▶ [BRIEF] Go through the listing and copy each line with the string "room".

########################################

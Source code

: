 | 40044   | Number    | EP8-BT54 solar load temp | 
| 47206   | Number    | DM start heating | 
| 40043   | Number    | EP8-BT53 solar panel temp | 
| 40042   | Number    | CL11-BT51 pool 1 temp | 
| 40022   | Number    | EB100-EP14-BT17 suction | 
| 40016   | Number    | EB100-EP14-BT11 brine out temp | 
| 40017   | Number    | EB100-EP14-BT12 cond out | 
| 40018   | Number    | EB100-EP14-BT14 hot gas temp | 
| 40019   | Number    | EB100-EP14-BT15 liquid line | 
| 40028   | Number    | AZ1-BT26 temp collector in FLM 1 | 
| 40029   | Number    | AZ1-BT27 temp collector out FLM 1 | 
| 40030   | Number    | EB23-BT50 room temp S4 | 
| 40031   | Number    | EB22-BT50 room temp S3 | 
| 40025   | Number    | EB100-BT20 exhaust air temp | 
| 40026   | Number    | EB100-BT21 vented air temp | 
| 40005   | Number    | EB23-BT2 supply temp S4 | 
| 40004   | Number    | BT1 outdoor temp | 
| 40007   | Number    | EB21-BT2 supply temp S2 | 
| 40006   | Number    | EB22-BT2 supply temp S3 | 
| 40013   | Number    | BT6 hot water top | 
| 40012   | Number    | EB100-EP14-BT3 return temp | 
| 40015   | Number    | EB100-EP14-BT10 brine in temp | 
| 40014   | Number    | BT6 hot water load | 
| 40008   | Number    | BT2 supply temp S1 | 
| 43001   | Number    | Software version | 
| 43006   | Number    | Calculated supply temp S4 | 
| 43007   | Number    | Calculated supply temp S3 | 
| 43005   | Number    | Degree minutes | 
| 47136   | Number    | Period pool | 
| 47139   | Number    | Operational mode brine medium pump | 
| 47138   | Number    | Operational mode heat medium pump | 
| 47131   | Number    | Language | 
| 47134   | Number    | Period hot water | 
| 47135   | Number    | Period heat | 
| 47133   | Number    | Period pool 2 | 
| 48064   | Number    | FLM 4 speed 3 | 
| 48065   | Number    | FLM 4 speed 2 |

########################################

▶ [SOLUTION TO THIS EXERCISE]
| 40030   | Number    | EB23-BT50 room temp S4 | 
| 40031   | Number    | EB22-BT50 room temp S3 | 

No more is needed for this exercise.